» WHAT THIS TASK INVOLVES
All entries are to be reproduced exactly; the pictures are to be omitted.

» RECORD EXTRACTS
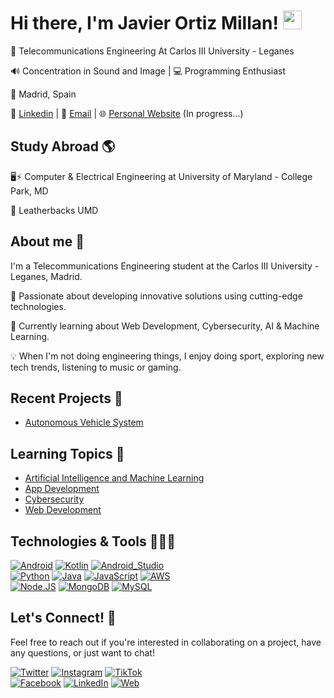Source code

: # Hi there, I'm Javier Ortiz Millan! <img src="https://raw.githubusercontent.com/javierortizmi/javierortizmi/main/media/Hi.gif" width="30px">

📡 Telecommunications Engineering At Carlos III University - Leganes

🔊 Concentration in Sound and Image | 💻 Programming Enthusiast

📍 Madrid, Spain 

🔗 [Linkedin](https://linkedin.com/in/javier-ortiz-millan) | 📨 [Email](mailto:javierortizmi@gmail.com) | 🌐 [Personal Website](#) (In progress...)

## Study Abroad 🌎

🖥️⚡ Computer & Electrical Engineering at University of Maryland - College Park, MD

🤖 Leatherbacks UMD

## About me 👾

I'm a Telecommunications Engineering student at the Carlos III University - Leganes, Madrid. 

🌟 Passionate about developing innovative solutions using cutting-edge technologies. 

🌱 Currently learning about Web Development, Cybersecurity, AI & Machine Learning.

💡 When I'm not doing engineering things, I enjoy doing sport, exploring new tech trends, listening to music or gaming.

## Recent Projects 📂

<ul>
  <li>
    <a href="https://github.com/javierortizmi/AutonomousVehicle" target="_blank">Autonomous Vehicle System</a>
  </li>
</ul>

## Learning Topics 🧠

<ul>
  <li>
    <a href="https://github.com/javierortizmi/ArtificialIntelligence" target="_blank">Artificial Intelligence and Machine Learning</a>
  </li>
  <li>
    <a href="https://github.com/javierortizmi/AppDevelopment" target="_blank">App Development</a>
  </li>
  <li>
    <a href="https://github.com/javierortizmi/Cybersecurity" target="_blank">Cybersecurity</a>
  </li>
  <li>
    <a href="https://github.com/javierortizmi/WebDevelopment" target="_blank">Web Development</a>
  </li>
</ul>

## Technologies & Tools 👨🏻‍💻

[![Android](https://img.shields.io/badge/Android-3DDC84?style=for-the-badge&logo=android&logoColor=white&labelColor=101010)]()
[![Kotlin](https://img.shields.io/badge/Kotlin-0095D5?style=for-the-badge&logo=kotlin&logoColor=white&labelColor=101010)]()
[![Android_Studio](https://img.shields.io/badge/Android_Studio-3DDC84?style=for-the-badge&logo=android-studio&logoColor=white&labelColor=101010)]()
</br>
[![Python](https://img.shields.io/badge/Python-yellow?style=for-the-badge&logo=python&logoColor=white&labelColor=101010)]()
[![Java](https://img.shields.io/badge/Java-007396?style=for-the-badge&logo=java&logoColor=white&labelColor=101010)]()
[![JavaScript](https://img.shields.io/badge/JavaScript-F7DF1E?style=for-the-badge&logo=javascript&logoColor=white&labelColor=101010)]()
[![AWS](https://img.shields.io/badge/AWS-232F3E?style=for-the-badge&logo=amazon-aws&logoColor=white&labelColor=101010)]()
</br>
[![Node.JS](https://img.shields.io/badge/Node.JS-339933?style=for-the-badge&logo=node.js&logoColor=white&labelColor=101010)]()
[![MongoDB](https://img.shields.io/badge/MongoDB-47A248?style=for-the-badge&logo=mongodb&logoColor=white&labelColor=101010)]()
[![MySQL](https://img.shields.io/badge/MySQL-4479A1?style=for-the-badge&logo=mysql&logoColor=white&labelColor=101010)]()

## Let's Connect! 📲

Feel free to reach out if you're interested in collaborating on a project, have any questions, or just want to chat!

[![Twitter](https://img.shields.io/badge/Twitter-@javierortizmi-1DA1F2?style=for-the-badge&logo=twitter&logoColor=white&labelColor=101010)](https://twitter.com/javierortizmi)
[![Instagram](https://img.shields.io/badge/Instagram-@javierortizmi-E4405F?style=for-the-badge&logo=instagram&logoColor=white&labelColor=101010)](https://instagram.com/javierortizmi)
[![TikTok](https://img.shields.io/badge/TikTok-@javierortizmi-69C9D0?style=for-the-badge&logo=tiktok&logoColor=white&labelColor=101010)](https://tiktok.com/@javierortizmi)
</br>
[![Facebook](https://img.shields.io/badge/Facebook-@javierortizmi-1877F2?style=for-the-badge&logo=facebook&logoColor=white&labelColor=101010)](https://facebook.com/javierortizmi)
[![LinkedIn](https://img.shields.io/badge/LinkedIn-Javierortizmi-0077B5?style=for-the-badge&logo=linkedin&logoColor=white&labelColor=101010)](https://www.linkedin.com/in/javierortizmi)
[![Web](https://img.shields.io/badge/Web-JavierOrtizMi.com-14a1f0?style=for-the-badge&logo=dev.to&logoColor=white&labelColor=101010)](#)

» TASK RESULT
Source code

: # Hi there, I'm Javier Ortiz Millan! <img src="https://raw.githubusercontent.com/javierortizmi/javierortizmi/main/media/Hi.gif" width="30px">

📡 Telecommunications Engineering At Carlos III University - Leganes

🔊 Concentration in Sound and Image | 💻 Programming Enthusiast

📍 Madrid, Spain 

🔗 [Linkedin](https://linkedin.com/in/javier-ortiz-millan) | 📨 [Email](mailto:javierortizmi@gmail.com) | 🌐 [Personal Website](#) (In progress...)

## Study Abroad 🌎

🖥️⚡ Computer & Electrical Engineering at University of Maryland - College Park, MD

🤖 Leatherbacks UMD

## About me 👾

I'm a Telecommunications Engineering student at the Carlos III University - Leganes, Madrid. 

🌟 Passionate about developing innovative solutions using cutting-edge technologies. 

🌱 Currently learning about Web Development, Cybersecurity, AI & Machine Learning.

💡 When I'm not doing engineering things, I enjoy doing sport, exploring new tech trends, listening to music or gaming.

## Recent Projects 📂

<ul>
  <li>
    <a href="https://github.com/javierortizmi/AutonomousVehicle" target="_blank">Autonomous Vehicle System</a>
  </li>
</ul>

## Learning Topics 🧠

<ul>
  <li>
    <a href="https://github.com/javierortizmi/ArtificialIntelligence" target="_blank">Artificial Intelligence and Machine Learning</a>
  </li>
  <li>
    <a href="https://github.com/javierortizmi/AppDevelopment" target="_blank">App Development</a>
  </li>
  <li>
    <a href="https://github.com/javierortizmi/Cybersecurity" target="_blank">Cybersecurity</a>
  </li>
  <li>
    <a href="https://github.com/javierortizmi/WebDevelopment" target="_blank">Web Development</a>
  </li>
</ul>

## Technologies & Tools 👨🏻‍💻

[![Android](https://img.shields.io/badge/Android-3DDC84?style=for-the-badge&logo=android&logoColor=white&labelColor=101010)]()
[![Kotlin](https://img.shields.io/badge/Kotlin-0095D5?style=for-the-badge&logo=kotlin&logoColor=white&labelColor=101010)]()
[![Android_Studio](https://img.shields.io/badge/Android_Studio-3DDC84?style=for-the-badge&logo=android-studio&logoColor=white&labelColor=101010)]()
</br>
[![Python](https://img.shields.io/badge/Python-yellow?style=for-the-badge&logo=python&logoColor=white&labelColor=101010)]()
[![Java](https://img.shields.io/badge/Java-007396?style=for-the-badge&logo=java&logoColor=white&labelColor=101010)]()
[![JavaScript](https://img.shields.io/badge/JavaScript-F7DF1E?style=for-the-badge&logo=javascript&logoColor=white&labelColor=101010)]()
[![AWS](https://img.shields.io/badge/AWS-232F3E?style=for-the-badge&logo=amazon-aws&logoColor=white&labelColor=101010)]()
</br>
[![Node.JS](https://img.shields.io/badge/Node.JS-339933?style=for-the-badge&logo=node.js&logoColor=white&labelColor=101010)]()
[![MongoDB](https://img.shields.io/badge/MongoDB-47A248?style=for-the-badge&logo=mongodb&logoColor=white&labelColor=101010)]()
[![MySQL](https://img.shields.io/badge/MySQL-4479A1?style=for-the-badge&logo=mysql&logoColor=white&labelColor=101010)]()

## Let's Connect! 📲

Feel free to reach out if you're interested in collaborating on a project, have any questions, or just want to chat!

[![Twitter](https://img.shields.io/badge/Twitter-@javierortizmi-1DA1F2?style=for-the-badge&logo=twitter&logoColor=white&labelColor=101010)](https://twitter.com/javierortizmi)
[![Instagram](https://img.shields.io/badge/Instagram-@javierortizmi-E4405F?style=for-the-badge&logo=instagram&logoColor=white&labelColor=101010)](https://instagram.com/javierortizmi)
[![TikTok](https://img.shields.io/badge/TikTok-@javierortizmi-69C9D0?style=for-the-badge&logo=tiktok&logoColor=white&labelColor=101010)](https://tiktok.com/@javierortizmi)
</br>
[![Facebook](https://img.shields.io/badge/Facebook-@javierortizmi-1877F2?style=for-the-badge&logo=facebook&logoColor=white&labelColor=101010)](https://facebook.com/javierortizmi)
[![LinkedIn](https://img.shields.io/badge/LinkedIn-Javierortizmi-0077B5?style=for-the-badge&logo=linkedin&logoColor=white&labelColor=101010)](https://www.linkedin.com/in/javierortizmi)
[![Web](https://img.shields.io/badge/Web-JavierOrtizMi.com-14a1f0?style=for-the-badge&logo=dev.to&logoColor=white&labelColor=101010)](#)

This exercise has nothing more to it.